Determining how genotype translates to phenotype is a complex issue. While rapid progress has been made in linking nuclear genome variations to population traits, much less is known about whether and how extra-chromosomal elements shape phenotypic changes. Using the yeast Saccharomyces cerevisiae as our model, we analyzed the phenotypic contributions from two classes of non-chromosomal elements— mitochondrial DNA and endogenous double-stranded RNA viruses. S. cerevisiae shares highly conserved cellular processes with humans, is ideally suited for Mendelian as well as non-Mendelian genetics, and is markedly similar to clinically relevant pathogenic fungi, making it ideal for our studies.
Through a comprehensive sequence analysis of mitochondrial DNA from 100 geographically diverse strains of S. cerevisiae, we firstly identified a wide range of mitochondrial DNA-associated variations including copy number changes, single nucleotide polymorphisms, indels, and presence/absence of introns within select mitochondrial genes. Subsequently, we created a series of iso(genic)-nuclear diploid strains, each carrying a single, unique mitochondrial genotype, and tested these under diverse environmental conditions to systematically assess the contribution of individual mitochondrial genomes to phenotype. Our results indicate that mitochondrial variations significantly influence phenotypic outcome.

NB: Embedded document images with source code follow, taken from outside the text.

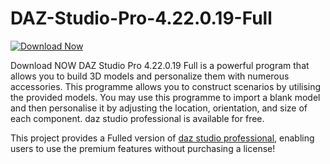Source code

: # DAZ-Studio-Pro-4.22.0.19-Full

[![Download Now](https://img.shields.io/badge/Download%20Here-Full%20version-purple)](https://gitzinstall.icu?k4uywd1f3nqhvhc)

Download NOW DAZ Studio Pro 4.22.0.19 Full is a powerful program that allows you to build 3D models and personalize them with numerous accessories. This programme allows you to construct scenarios by utilising the provided models. You may use this programme to import a blank model and then personalise it by adjusting the location, orientation, and size of each component. daz studio professional is available for free.

This project provides a Fulled version of [daz studio professional](https://downloadFuller.com/daz-studio-pro-Full/), enabling users to use the premium features without purchasing a license!
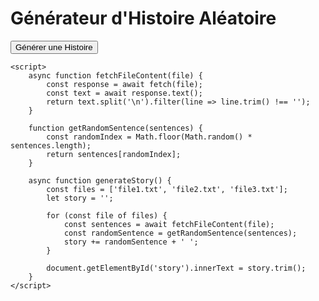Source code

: <!DOCTYPE html>
<html lang="fr">
<head>
    <meta charset="UTF-8">
    <meta name="viewport" content="width=device-width, initial-scale=1.0">
    <title>Histoire Aléatoire</title>
</head>
<body>
    <h1>Générateur d'Histoire Aléatoire</h1>
    <button onclick="generateStory()">Générer une Histoire</button>
    <div id="story"></div>

    <script>
        async function fetchFileContent(file) {
            const response = await fetch(file);
            const text = await response.text();
            return text.split('\n').filter(line => line.trim() !== '');
        }

        function getRandomSentence(sentences) {
            const randomIndex = Math.floor(Math.random() * sentences.length);
            return sentences[randomIndex];
        }

        async function generateStory() {
            const files = ['file1.txt', 'file2.txt', 'file3.txt'];
            let story = '';

            for (const file of files) {
                const sentences = await fetchFileContent(file);
                const randomSentence = getRandomSentence(sentences);
                story += randomSentence + ' ';
            }

            document.getElementById('story').innerText = story.trim();
        }
    </script>
</body>
</html>
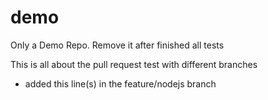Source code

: # demo
Only a Demo Repo. Remove it after finished all tests

This is all about the pull request test with different branches

- added this line(s) in the feature/nodejs branch
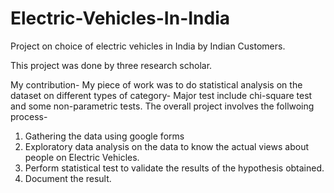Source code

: # Electric-Vehicles-In-India
Project on choice of electric vehicles in India by Indian Customers. 

This project was done by three research scholar. 

My contribution- My piece of work was to do statistical analysis on the dataset on different types of category- Major test include chi-square test and some non-parametric tests.
The overall project involves the follwoing process-

1. Gathering the data using google forms
2. Exploratory data analysis on the data to know the actual views about people on Electric Vehicles.
3. Perform statistical test to validate the results of the hypothesis obtained.
4. Document the result.
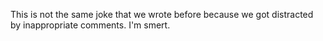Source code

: This is not the same joke that we wrote before because we got distracted by inappropriate comments. I'm smert.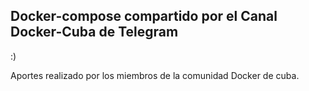 ##  Docker-compose compartido por el Canal Docker-Cuba de Telegram

:)

Aportes realizado por los miembros de la comunidad Docker de cuba.


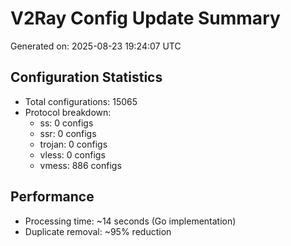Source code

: # V2Ray Config Update Summary
Generated on: 2025-08-23 19:24:07 UTC

## Configuration Statistics
- Total configurations: 15065
- Protocol breakdown:
  - ss: 0 configs
  - ssr: 0 configs
  - trojan: 0 configs
  - vless: 0 configs
  - vmess: 886 configs

## Performance
- Processing time: ~14 seconds (Go implementation)
- Duplicate removal: ~95% reduction
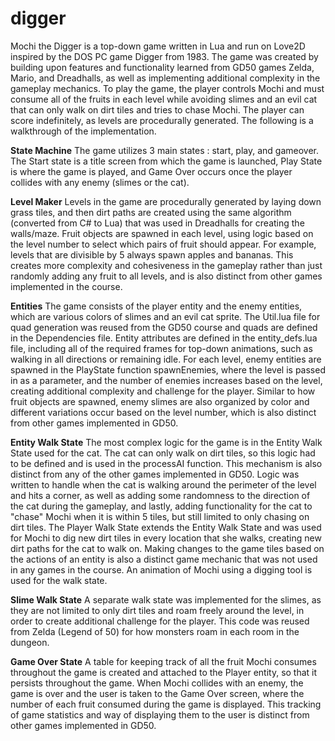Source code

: # digger

Mochi the Digger is a top-down game written in Lua and run on Love2D inspired by the DOS PC game Digger from 1983. The game was created by building upon features and functionality learned from GD50 games Zelda, Mario, and Dreadhalls, as well as implementing additional complexity in the gameplay mechanics. To play the game, the player controls Mochi and must consume all of the fruits in each level while avoiding slimes and an evil cat that can only walk on dirt tiles and tries to chase Mochi. The player can score indefinitely, as levels are procedurally generated. The following is a walkthrough of the implementation.

**State Machine**
The game utilizes 3 main states : start, play, and gameover. The Start state is a title screen from which the game is launched, Play State is
where the game is played, and Game Over occurs once the player collides with any enemy (slimes or the cat).

**Level Maker**
Levels in the game are procedurally generated by laying down grass tiles, and then dirt paths are created using the same algorithm (converted 
from C# to Lua) that was used in Dreadhalls for creating the walls/maze. Fruit objects are spawned in each level, using logic based on the level number to select which pairs of fruit should appear. For example, levels that are divisible by 5 always spawn apples and bananas. This creates more complexity and cohesiveness in the gameplay rather than just randomly adding any fruit to all levels, and is also distinct from other games implemented in the course.

**Entities**
The game consists of the player entity and the enemy entities, which are various colors of slimes and an evil cat sprite. The Util.lua file for quad generation was reused from the GD50 course and quads are defined in the Dependencies file. Entity attributes are defined in the entity_defs.lua file, including all of the required frames for top-down animations, such as walking in all directions or remaining idle. For
each level, enemy entities are spawned in the PlayState function spawnEnemies, where the level is passed in as a parameter, and the number of enemies increases based on the level, creating additional complexity and challenge for the player. Similar to how fruit objects are spawned, enemy slimes are also organized by color and different variations occur based on the level number, which is also distinct from other games implemented in GD50. 

**Entity Walk State**
The most complex logic for the game is in the Entity Walk State used for the cat. The cat can only walk on dirt tiles, so this logic had to be defined and is used in the processAI function. This mechanism is also distinct from any of the other games implemented in GD50. Logic was written to handle when the cat is walking around the perimeter of the level and hits a corner, as well as adding some randomness to the direction of the cat during the gameplay, and lastly, adding functionality for the cat to "chase" Mochi when it is within 5 tiles, but still limited to only chasing on dirt tiles. The Player Walk State extends the Entity Walk State and was used for Mochi to dig new dirt tiles in every location that she walks,
creating new dirt paths for the cat to walk on. Making changes to the game tiles based on the actions of an entity is also a distinct game mechanic that was not used in any games in the course. An animation of Mochi using a digging tool is used for the walk state.

**Slime Walk State**
A separate walk state was implemented for the slimes, as they are not limited to only dirt tiles and roam freely around the level, in order to 
create additional challenge for the player. This code was reused from Zelda (Legend of 50) for how monsters roam in each room in the dungeon.

**Game Over State**
A table for keeping track of all the fruit Mochi consumes throughout the game is created and attached to the Player entity, so that it persists
throughout the game. When Mochi collides with an enemy, the game is over and the user is taken to the Game Over screen, where the number of each
fruit consumed during the game is displayed. This tracking of game statistics and way of displaying them to the user is distinct from other games implemented in GD50.

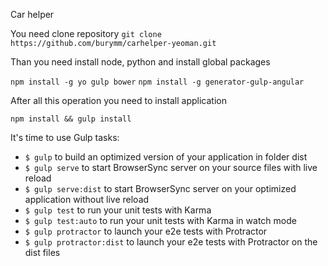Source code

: Car helper

You need clone repository
`git clone https://github.com/burymm/carhelper-yeoman.git`

Than you need install node, python and install global packages

`npm install -g yo gulp bower`
`npm install -g generator-gulp-angular`

After all this operation you need to install application

`npm install && gulp install`

It's time to use Gulp tasks:
- `$ gulp` to build an optimized version of your application in folder dist
- `$ gulp serve` to start BrowserSync server on your source files with live reload
- `$ gulp serve:dist` to start BrowserSync server on your optimized application without live reload
- `$ gulp test` to run your unit tests with Karma
- `$ gulp test:auto` to run your unit tests with Karma in watch mode
- `$ gulp protractor` to launch your e2e tests with Protractor
- `$ gulp protractor:dist` to launch your e2e tests with Protractor on the dist files
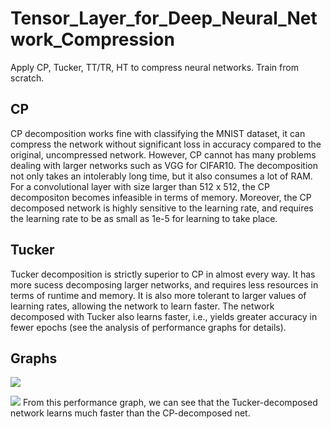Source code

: # Tensor_Layer_for_Deep_Neural_Network_Compression
Apply CP, Tucker, TT/TR, HT to compress neural networks. Train from scratch.


## CP 
CP decomposition works fine with classifying the MNIST dataset, it can compress the network without significant loss in accuracy compared to the original, uncompressed network. However, CP cannot has many problems dealing with larger networks such as VGG for CIFAR10. The decomposition not only takes an intolerably long time, but it also consumes a lot of RAM. For a convolutional layer with size larger than 512 x 512, the CP decompositon becomes infeasible in terms of memory. Moreover, the CP decomposed network is highly sensitive to the learning rate, and requires the learning rate to be as small as 1e-5 for learning to take place.

## Tucker
Tucker decomposition is strictly superior to CP in almost every way. It has more sucess decomposing larger networks, and requires less resources in terms of runtime and memory. It is also more tolerant to larger values of learning rates, allowing the network to learn faster. The network decomposed with Tucker also learns faster, i.e., yields greater accuracy in fewer epochs (see the analysis of performance graphs for details).

## Graphs
![](https://github.com/hust512/Tensor_Layer_for_Deep_Neural_Network_Compression/edit/master/asset/cifar.png)

![](https://github.com/hust512/Tensor_Layer_for_Deep_Neural_Network_Compression/edit/master/asset/mnist.png)
From this performance graph, we can see that the Tucker-decomposed network learns much faster than the CP-decomposed net.
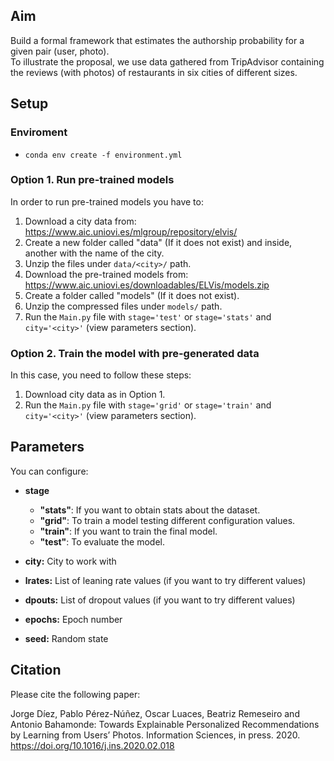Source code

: ## Aim

Build a formal framework that estimates the authorship probability for a given pair (user, photo).  
To illustrate the proposal, we use data gathered from TripAdvisor containing the reviews (with photos) of restaurants in six cities of different sizes.

## Setup

### Enviroment

* `conda env create -f environment.yml`


### Option 1. Run pre-trained models

In order to run pre-trained models you have to:
 1. Download a city data from: https://www.aic.uniovi.es/mlgroup/repository/elvis/
 2. Create a new folder called "data" (If it does not exist) and inside, another with the name of the city.
 3. Unzip the files under `data/<city>/` path.
 4. Download the pre-trained models from: https://www.aic.uniovi.es/downloadables/ELVis/models.zip
 5. Create a folder called "models" (If it does not exist).
 6. Unzip the compressed files under `models/` path.
 7. Run the `Main.py` file with `stage='test'` or `stage='stats'` and  `city='<city>'` (view parameters section). 

### Option 2. Train the model with pre-generated data

In this case, you need to follow these steps:
 1. Download city data as in Option 1.
 2. Run the `Main.py` file with `stage='grid'` or `stage='train'` and  `city='<city>'` (view parameters section). 

## Parameters

You can configure:

* **stage**
    * **"stats"**: If you want to obtain stats about the dataset.
    * **"grid"**: To train a model testing different configuration values.
    * **"train"**: If you want to train the final model.
    * **"test"**: To evaluate the model.

* **city:** City to work with
* **lrates:** List of leaning rate values (if you want to try different values)
* **dpouts:** List of dropout values (if you want to try different values)
* **epochs:** Epoch number
* **seed:** Random state


## Citation

Please cite the following paper:

Jorge Díez, Pablo Pérez-Núñez, Oscar Luaces, Beatriz Remeseiro and Antonio Bahamonde: Towards Explainable Personalized Recommendations by Learning from Users’ Photos. Information Sciences, in press. 2020.
https://doi.org/10.1016/j.ins.2020.02.018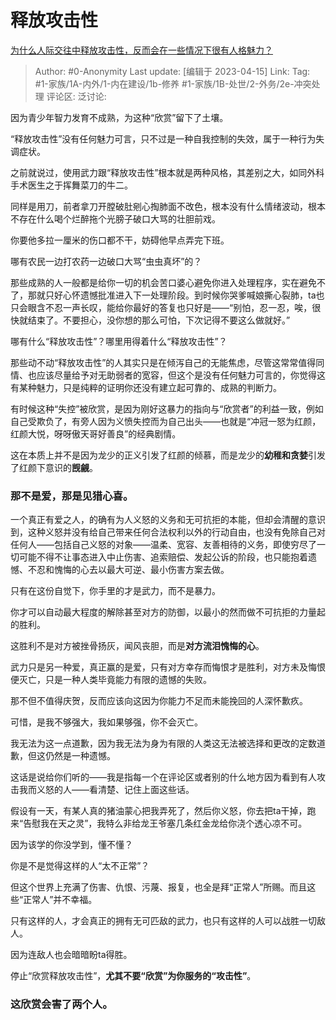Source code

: # 释放攻击性
[为什么人际交往中释放攻击性，反而会在一些情况下很有人格魅力？](https://www.zhihu.com/question/533622671/answer/2984432378)

> Author: #0-Anonymity
> Last update: [编辑于 2023-04-15]
> Link:
> Tag: #1-家族/1A-内外/1-内在建设/1b-修养 #1-家族/1B-处世/2-外务/2e-冲突处理
> 评论区:
> 泛讨论:

因为青少年智力发育不成熟，为这种“欣赏”留下了土壤。

“释放攻击性”没有任何魅力可言，只不过是一种自我控制的失效，属于一种行为失调症状。

之前就说过，使用武力跟“释放攻击性”根本就是两种风格，其差别之大，如同外科手术医生之于挥舞菜刀的牛二。

同样是用刀，前者拿刀开膛破肚剜心掏肺面不改色，根本没有什么情绪波动，根本不存在什么喝个烂醉拖个光膀子破口大骂的壮胆前戏。

你要他多拉一厘米的伤口都不干，妨碍他早点弄完下班。

哪有农民一边打农药一边破口大骂“虫虫真坏”的？

那些成熟的人一般都是给你一切的机会苦口婆心避免你进入处理程序，实在避免不了，那就只好心怀遗憾批准进入下一处理阶段。到时候你哭爹喊娘撕心裂肺，ta也只会眼含不忍一声长叹，能给你最好的答复也只好是——“别怕，忍一忍，唉，很快就结束了。不要担心，没你想的那么可怕，下次记得不要这么做就好。”

哪有什么“释放攻击性”？哪里用得着什么“释放攻击性”？

那些动不动“释放攻击性”的人其实只是在倾泻自己的无能焦虑，尽管这常常值得同情、也应该尽量给予对无助弱者的宽容，但这个是没有任何魅力可言的，你觉得这有某种魅力，只是纯粹的证明你还没有建立起可靠的、成熟的判断力。

有时候这种“失控”被欣赏，是因为刚好这暴力的指向与“欣赏者”的利益一致，例如自己受欺负了，有旁人因为义愤失控而为自己出头——也就是“冲冠一怒为红颜，红颜大悦，呀呀傲天哥好善良”的经典剧情。

这在本质上并不是因为龙少的正义引发了红颜的倾慕，而是龙少的**幼稚和贪婪**引发了红颜下意识的**觊觎**。

### 那不是爱，那是**见猎心喜**。 ###

  


一个真正有爱之人，的确有为人义怒的义务和无可抗拒的本能，但却会清醒的意识到，这种义怒并没有给自己带来任何合法权利以外的行动自由，也没有免除自己对任何人——包括自己义怒的对象——温柔、宽容、友善相待的义务，即使穷尽了一切可能不得不让事态进入中止伤害、追索赔偿、发起公诉的阶段，也只能抱着遗憾、不忍和愧悔的心去以最大可逆、最小伤害方案去做。

只有在这份自觉下，你手里的才是武力，而不是暴力。

你才可以自动最大程度的解除甚至对方的防御，以最小的然而做不可抗拒的力量起的胜利。

这胜利不是对方被挫骨扬灰，闻风丧胆，而是**对方流泪愧悔的心**。

武力只是另一种爱，真正赢的是爱，只有对方幸存而悔恨才是胜利，对方未及悔恨便灭亡，只是一种人类毕竟能力有限的遗憾的失败。

那不但不值得庆贺，反而应该向这因为你能力不足而未能挽回的人深怀歉疚。

可惜，是我不够强大，我如果够强，你不会灭亡。

我无法为这一点道歉，因为我无法为身为有限的人类这无法被选择和更改的定数道歉，但这仍然是一种遗憾。

  


这话是说给你们听的——我是指每一个在评论区或者别的什么地方因为看到有人攻击我而义怒的人——看清楚、记住上面这些话。

假设有一天，有某人真的猪油蒙心把我弄死了，然后你义怒，你去把ta干掉，跑来“告慰我在天之灵”，我特么非给龙王爷塞几条红金龙给你浇个透心凉不可。

因为该学的你没学到，懂不懂？

你是不是觉得这样的人“太不正常”？

但这个世界上充满了伤害、仇恨、污蔑、报复，也全是拜“正常人”所赐。而且这些“正常人”并不幸福。

  


只有这样的人，才会真正的拥有无可匹敌的武力，也只有这样的人可以战胜一切敌人。

因为连敌人也会暗暗盼ta得胜。

  


停止“欣赏释放攻击性”，**尤其不要“欣赏”为你服务的“攻击性”**。

### **这欣赏会害了两个人。** ###
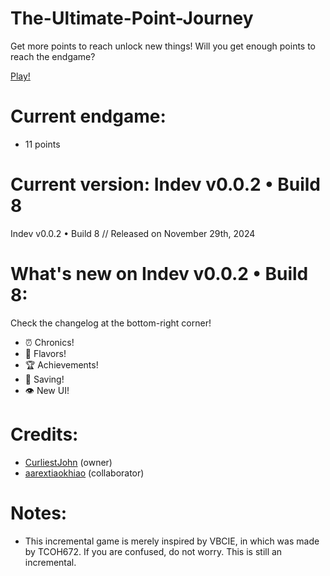 # The-Ultimate-Point-Journey
Get more points to reach unlock new things!
Will you get enough points to reach the endgame?

[Play!](https://curliestjohn.github.io/The-Ultimate-Point-Journey/)

# Current endgame:
* 11 points

# Current version: Indev v0.0.2 • Build 8
Indev v0.0.2 • Build 8 // Released on November 29th, 2024

# What's new on Indev v0.0.2 • Build 8:
Check the changelog at the bottom-right corner!
* ⏰ Chronics!
* 🌈 Flavors!
* 🏆 Achievements!
* 💾 Saving!
* 👁️ New UI!

# Credits:
* [CurliestJohn](https://github.com/CurliestJohn) (owner)
* [aarextiaokhiao](https://github.com/aarextiaokhiao) (collaborator)

# Notes:
* This incremental game is merely inspired by VBCIE, in which was made by TCOH672. If you are confused, do not worry. This is still an incremental.
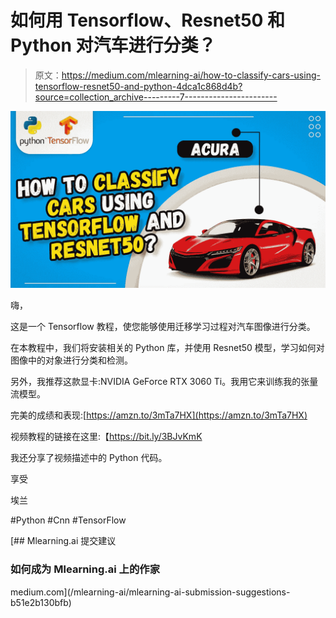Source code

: # 如何用 Tensorflow、Resnet50 和 Python 对汽车进行分类？

> 原文：<https://medium.com/mlearning-ai/how-to-classify-cars-using-tensorflow-resnet50-and-python-4dca1c868d4b?source=collection_archive---------7----------------------->

![](img/0aa0ae1fadb85058da14fdf7f6cc0c57.png)

嗨，

这是一个 Tensorflow 教程，使您能够使用迁移学习过程对汽车图像进行分类。

在本教程中，我们将安装相关的 Python 库，并使用 Resnet50 模型，学习如何对图像中的对象进行分类和检测。

另外，我推荐这款显卡:NVIDIA GeForce RTX 3060 Ti。我用它来训练我的张量流模型。

完美的成绩和表现:[https://amzn.to/3mTa7HX](https://amzn.to/3mTa7HX)

视频教程的链接在这里:【https://bit.ly/3BJvKmK 

我还分享了视频描述中的 Python 代码。

享受

埃兰

#Python #Cnn #TensorFlow

[](/mlearning-ai/mlearning-ai-submission-suggestions-b51e2b130bfb) [## Mlearning.ai 提交建议

### 如何成为 Mlearning.ai 上的作家

medium.com](/mlearning-ai/mlearning-ai-submission-suggestions-b51e2b130bfb)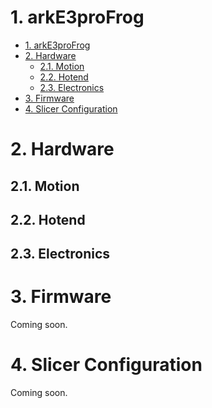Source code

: # 1. arkE3proFrog

- [1. arkE3proFrog](#1-arke3profrog)
- [2. Hardware](#2-hardware)
  - [2.1. Motion](#21-motion)
  - [2.2. Hotend](#22-hotend)
  - [2.3. Electronics](#23-electronics)
- [3. Firmware](#3-firmware)
- [4. Slicer Configuration](#4-slicer-configuration)


# 2. Hardware

## 2.1. Motion

## 2.2. Hotend

## 2.3. Electronics


# 3. Firmware

Coming soon.

# 4. Slicer Configuration

Coming soon.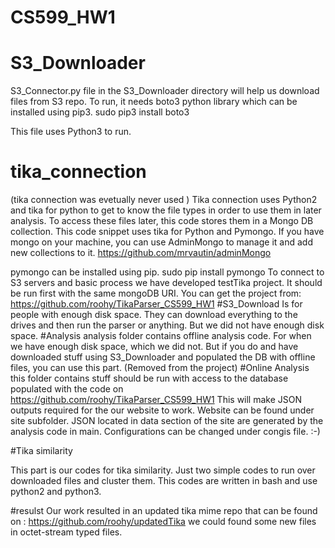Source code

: # CS599_HW1

# S3_Downloader
S3_Connector.py file in the S3_Downloader directory will help us download files from S3 repo. To run, it needs boto3 python library
which can be installed using pip3. 
sudo pip3 install boto3

This file uses Python3 to run. 

# tika_connection
(tika connection was evetually never used )
Tika connection uses Python2 and tika for python to get to know the file types in order to use them in later analysis. To access
these files later, this code stores them in a Mongo DB collection. This code snippet uses tika for Python and Pymongo. 
If you have mongo on your machine, you can use AdminMongo to manage it and add new collections to it. https://github.com/mrvautin/adminMongo

pymongo can be installed using pip. sudo pip install pymongo
To connect to S3 servers and basic process we have developed testTika project. It should be run first with the same mongoDB URI. You can get the project from: https://github.com/roohy/TikaParser_CS599_HW1
#S3_Download
Is for people with enough disk space. They can download everything to the drives and then run the parser or anything. But we did not have enough disk space. 
#Analysis 
analysis folder contains offline analysis code. For when we have enough disk space, which we did not. But if you do and have downloaded stuff using S3_Downloader and populated the DB with offline files, you can use this part. (Removed from the project)
#Online Analysis 
this folder contains stuff should be run with access to the database populated with the code on https://github.com/roohy/TikaParser_CS599_HW1
This will make JSON outputs required for the our website to work. Website can be found under site subfolder. JSON located in data section of the site are generated by the analysis code in main. Configurations can be changed under congis file. :-)

#Tika similarity

This part is our codes for tika similarity. Just two simple codes to run over downloaded files and cluster them. This codes are written in bash and use python2 and python3. 


#resulst 
Our work resulted in an updated tika mime repo that can be found on : https://github.com/roohy/updatedTika 
we could found some new files in octet-stream typed files. 
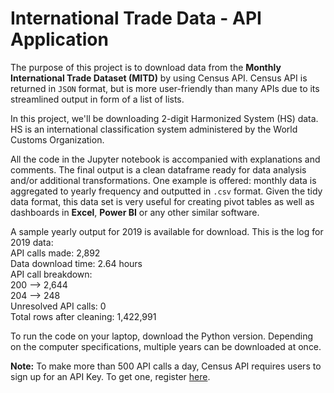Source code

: # International Trade Data - API Application


The purpose of this project is to download data from the **Monthly International Trade Dataset (MITD)** by using Census API. Census API 
is returned in `JSON` format, but is more user-friendly than many APIs due to its streamlined output in form of a list of lists.

In this project, we'll be downloading 2-digit Harmonized System (HS) data. 
HS is an international classification system administered by the World Customs Organization.

All the code in the Jupyter notebook is accompanied with explanations and comments. The final output is a clean dataframe ready for data analysis and/or additional transformations.
One example is offered: monthly data is aggregated to yearly frequency and outputted in `.csv` format. Given the tidy data format, this 
data set is very useful for creating pivot tables as well as dashboards in **Excel**, **Power BI** or any other similar software.

A sample yearly output for 2019 is available for download. This is the log for 2019 data:  
API calls made: 2,892  
Data download time:  2.64 hours  
API call breakdown:  
    200  --> 2,644  
    204  -->  248  
Unresolved API calls: 0  
Total rows after cleaning: 1,422,991  

To run the code on your laptop, download the Python version. Depending on the computer specifications, multiple years can be downloaded at once.


**Note:** To make more than 500 API calls a day, Census API requires users to sign up for an API Key. 
To get one, register [here](http://api.census.gov/data/key_signup.html).


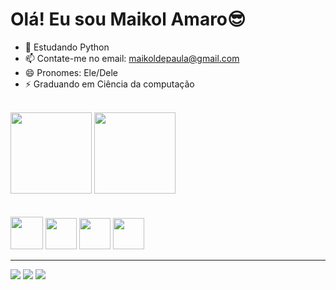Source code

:<h1>Olá! Eu sou Maikol Amaro😎</h1>

- 🌱 Estudando Python
- 📫 Contate-me no email: maikoldepaula@gmail.com
- 😄 Pronomes: Ele/Dele
- ⚡ Graduando em Ciência da computação 
<br>
<div>
  <img height="130px" src="https://github-readme-stats.vercel.app/api?username=Maikol031&layout=compact&show_icons=true&theme=tokyonight"/>
  <img height="130px" src="https://github-readme-stats.vercel.app/api/top-langs/?username=Maikol031&layout=compact&langs_count=16&theme=tokyonight"/>
</div>
<div>
<br>
<br>
  <img width="52" src="https://cdn.jsdelivr.net/gh/devicons/devicon/icons/python/python-original.svg" />
  <img width="50" src="https://cdn.jsdelivr.net/gh/devicons/devicon/icons/html5/html5-original.svg"/>
  <img width="50" src="https://cdn.jsdelivr.net/gh/devicons/devicon/icons/css3/css3-original.svg" />
  <img width="50" src="https://cdn.jsdelivr.net/gh/devicons/devicon/icons/javascript/javascript-original.svg" />


</div>
  <hr>
 
<div>
  <a href = "mailto:maikoldepaula@gmail.com"><img src="https://img.shields.io/badge/Gmail-D14836?style=for-the-badge&logo=gmail&logoColor=white" target="_blank"></a>
  <a href = "https://www.linkedin.com/in/maikol-amaro-075b48175/"><img src="https://img.shields.io/badge/LinkedIn-0077B5?style=for-the-badge&logo=linkedin&logoColor=white" target="_blank"></a>
  <a href = "https://instagram.com/maikol_fz?igshid=YmMyMTA2M2Y="><img src="https://img.shields.io/badge/Instagram-E4405F?style=for-the-badge&logo=instagram&logoColor=white" target="_blank"></a>

</div>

Additionally, we genotyped our 100-genome collection for the presence and absence of several naturally occurring viral dsRNA elements and found that up to a third of the population harbors the well-characterized dsRNA virus L-A. We observed pronounced L-A dependent phenotypic effects in our analysis of isogenic +/- L-A strain pairs. Interestingly, both mitochondrial and L-A genotypes were found to significantly influence several phenotypes, further underscoring the contributions of non-chromosomal genetic determinants to quantitative trait variations.
Our studies highlight the complexity of gene-environment interactions that ultimately determine fitness and survival. Future work would be aimed at identification of the precise genetic loci to understand the mechanistic basis of such phenotypic changes.